S.P.A.R.K. (St. Paul Church’s Announcements to Read and Know)
In his report of the 50th anniversary celebration, Pastor F. Westerkamp, commenting on the fact that the congregation was getting old, said it so well: “May our gracious God grant that the dear Gospel of Jesus, the Savior of sinners always remain new, sweet, precious, and desirable to us until the Lord closes our eyelids. Then our weak and so often pitiful praise will become praise that is perfect and roars through heaven to the glory of Him who has purchased us sinners for His blessed possession and has transferred us into the heavenly inheritance. Oh, what a glorious and eternal Jubilee we shall then celebrate!”

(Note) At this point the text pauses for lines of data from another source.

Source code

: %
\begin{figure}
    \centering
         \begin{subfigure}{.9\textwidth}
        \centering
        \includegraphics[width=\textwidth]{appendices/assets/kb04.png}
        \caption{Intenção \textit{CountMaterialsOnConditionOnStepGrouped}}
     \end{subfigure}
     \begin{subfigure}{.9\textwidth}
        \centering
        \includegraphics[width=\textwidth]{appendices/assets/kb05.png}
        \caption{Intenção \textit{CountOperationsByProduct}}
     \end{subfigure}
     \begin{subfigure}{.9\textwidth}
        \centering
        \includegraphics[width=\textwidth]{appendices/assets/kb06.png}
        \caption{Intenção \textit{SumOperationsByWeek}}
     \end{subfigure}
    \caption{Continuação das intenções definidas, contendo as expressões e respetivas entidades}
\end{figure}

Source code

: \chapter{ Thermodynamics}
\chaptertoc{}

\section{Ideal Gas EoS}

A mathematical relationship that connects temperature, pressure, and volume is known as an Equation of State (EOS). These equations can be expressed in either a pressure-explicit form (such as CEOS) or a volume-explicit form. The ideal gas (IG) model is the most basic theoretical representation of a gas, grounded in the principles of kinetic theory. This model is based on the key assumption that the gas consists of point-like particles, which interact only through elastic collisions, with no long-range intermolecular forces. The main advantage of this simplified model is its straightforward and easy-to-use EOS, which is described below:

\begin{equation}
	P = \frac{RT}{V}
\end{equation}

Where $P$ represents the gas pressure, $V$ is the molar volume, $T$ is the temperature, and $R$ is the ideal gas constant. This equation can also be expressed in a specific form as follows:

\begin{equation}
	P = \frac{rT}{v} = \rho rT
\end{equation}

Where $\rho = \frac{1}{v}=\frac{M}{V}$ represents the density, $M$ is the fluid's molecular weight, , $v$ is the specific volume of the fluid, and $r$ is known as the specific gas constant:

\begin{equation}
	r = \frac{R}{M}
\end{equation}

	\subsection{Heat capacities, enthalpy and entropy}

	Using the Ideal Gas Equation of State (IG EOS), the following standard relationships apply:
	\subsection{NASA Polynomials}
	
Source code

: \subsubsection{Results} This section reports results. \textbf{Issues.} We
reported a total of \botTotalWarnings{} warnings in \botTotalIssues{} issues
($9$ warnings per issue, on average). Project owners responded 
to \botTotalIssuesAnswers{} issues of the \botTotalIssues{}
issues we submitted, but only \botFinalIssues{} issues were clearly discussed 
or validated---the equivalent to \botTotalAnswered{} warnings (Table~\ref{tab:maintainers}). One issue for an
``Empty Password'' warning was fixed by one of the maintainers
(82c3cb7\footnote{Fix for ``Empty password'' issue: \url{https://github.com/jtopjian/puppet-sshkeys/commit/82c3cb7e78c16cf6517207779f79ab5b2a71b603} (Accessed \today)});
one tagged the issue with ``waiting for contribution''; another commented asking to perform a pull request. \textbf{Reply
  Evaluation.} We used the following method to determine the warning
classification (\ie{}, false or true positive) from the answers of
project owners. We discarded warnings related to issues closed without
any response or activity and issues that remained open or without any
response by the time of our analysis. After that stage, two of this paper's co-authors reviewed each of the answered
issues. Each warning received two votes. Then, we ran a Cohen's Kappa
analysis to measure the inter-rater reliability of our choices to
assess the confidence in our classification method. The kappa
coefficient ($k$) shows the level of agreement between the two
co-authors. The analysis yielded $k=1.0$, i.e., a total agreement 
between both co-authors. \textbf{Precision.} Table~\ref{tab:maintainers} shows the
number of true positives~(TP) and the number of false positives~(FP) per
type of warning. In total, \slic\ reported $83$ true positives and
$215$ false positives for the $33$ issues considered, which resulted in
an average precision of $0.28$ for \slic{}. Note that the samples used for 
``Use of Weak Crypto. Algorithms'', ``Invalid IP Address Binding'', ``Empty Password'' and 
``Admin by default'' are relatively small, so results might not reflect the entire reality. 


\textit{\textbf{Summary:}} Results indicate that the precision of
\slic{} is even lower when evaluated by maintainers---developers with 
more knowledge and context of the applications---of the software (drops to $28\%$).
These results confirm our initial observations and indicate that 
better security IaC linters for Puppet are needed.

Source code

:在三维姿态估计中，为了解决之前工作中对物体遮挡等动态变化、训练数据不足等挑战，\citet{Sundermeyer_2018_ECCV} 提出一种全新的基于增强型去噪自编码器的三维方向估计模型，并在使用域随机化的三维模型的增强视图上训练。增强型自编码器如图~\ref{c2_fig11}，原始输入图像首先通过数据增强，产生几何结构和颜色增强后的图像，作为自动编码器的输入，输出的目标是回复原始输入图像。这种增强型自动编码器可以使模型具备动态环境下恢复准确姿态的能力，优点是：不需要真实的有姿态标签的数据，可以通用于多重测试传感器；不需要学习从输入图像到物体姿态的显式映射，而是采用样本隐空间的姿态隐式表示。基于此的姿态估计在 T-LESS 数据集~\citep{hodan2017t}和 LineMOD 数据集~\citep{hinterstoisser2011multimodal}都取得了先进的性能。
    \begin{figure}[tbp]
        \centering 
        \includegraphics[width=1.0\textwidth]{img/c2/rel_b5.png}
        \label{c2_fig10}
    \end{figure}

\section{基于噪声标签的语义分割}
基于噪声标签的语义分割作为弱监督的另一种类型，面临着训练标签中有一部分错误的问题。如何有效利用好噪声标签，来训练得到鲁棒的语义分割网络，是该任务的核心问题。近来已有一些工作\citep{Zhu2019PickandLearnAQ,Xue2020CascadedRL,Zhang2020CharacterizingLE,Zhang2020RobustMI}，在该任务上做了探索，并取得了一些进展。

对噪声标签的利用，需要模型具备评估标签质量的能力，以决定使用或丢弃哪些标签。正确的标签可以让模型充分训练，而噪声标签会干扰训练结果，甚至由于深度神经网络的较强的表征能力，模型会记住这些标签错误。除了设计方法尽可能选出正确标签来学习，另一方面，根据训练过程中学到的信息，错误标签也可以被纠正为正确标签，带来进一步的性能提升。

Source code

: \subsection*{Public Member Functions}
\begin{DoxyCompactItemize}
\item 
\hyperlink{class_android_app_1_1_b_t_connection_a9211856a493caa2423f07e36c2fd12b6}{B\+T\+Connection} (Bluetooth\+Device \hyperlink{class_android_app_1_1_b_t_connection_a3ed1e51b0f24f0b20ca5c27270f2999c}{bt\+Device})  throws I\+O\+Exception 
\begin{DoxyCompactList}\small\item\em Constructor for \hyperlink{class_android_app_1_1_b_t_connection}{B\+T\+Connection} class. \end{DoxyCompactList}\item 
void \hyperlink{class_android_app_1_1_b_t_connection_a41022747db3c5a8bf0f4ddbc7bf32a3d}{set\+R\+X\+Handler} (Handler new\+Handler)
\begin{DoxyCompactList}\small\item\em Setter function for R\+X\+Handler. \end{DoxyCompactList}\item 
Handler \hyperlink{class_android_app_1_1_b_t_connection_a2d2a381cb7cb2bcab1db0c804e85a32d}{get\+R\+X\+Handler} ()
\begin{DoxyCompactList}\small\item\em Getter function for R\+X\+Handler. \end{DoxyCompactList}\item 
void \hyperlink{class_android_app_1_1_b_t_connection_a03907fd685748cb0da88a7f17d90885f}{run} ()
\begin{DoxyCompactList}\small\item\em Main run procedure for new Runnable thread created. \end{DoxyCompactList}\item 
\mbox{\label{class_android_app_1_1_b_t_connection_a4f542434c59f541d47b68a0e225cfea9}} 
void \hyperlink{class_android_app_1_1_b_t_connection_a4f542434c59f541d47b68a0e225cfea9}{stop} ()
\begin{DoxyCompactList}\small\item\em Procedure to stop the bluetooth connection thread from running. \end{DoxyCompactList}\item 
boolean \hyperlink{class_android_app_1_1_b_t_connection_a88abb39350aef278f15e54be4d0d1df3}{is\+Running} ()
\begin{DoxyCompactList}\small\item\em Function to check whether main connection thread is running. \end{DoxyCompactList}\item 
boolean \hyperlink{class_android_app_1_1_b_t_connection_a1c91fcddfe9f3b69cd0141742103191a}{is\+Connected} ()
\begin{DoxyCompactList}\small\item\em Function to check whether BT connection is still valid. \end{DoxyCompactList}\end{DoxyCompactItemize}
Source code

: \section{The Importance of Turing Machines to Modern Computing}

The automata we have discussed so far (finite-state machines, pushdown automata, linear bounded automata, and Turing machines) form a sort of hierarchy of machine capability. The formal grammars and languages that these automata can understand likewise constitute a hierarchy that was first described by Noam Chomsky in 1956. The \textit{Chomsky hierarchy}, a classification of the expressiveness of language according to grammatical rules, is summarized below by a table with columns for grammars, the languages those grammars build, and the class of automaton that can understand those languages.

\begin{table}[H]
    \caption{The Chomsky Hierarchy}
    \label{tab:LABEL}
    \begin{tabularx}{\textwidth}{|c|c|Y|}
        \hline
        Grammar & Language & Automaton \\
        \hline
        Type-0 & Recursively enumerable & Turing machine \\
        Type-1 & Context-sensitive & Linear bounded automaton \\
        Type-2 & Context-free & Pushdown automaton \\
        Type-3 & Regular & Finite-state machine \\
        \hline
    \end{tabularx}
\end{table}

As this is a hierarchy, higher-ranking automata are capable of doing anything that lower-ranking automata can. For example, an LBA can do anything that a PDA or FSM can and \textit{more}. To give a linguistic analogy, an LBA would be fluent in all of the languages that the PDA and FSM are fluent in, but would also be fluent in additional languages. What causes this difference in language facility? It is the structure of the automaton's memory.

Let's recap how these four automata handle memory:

The above paragraph is from our church’s 125th anniversary booklet. Notice pastor Westerkamp, in 1928, said the congregation was “getting old.” My goodness! I wonder if he could have imagined the congregation would celebrate its 100th and 125th anniversaries? There’s no reason to doubt we will celebrate our 150th in 2028 either. If Pastor Westerkamp were alive today, he would think the congregation was getting very old for being around so long! Come to think of it, he would be very old himself! Thanks be to God, the Good News of Jesus Christ never gets old. It brings life and immortality to light in sinners like us. And it’s for all people who hear it and take it to heart.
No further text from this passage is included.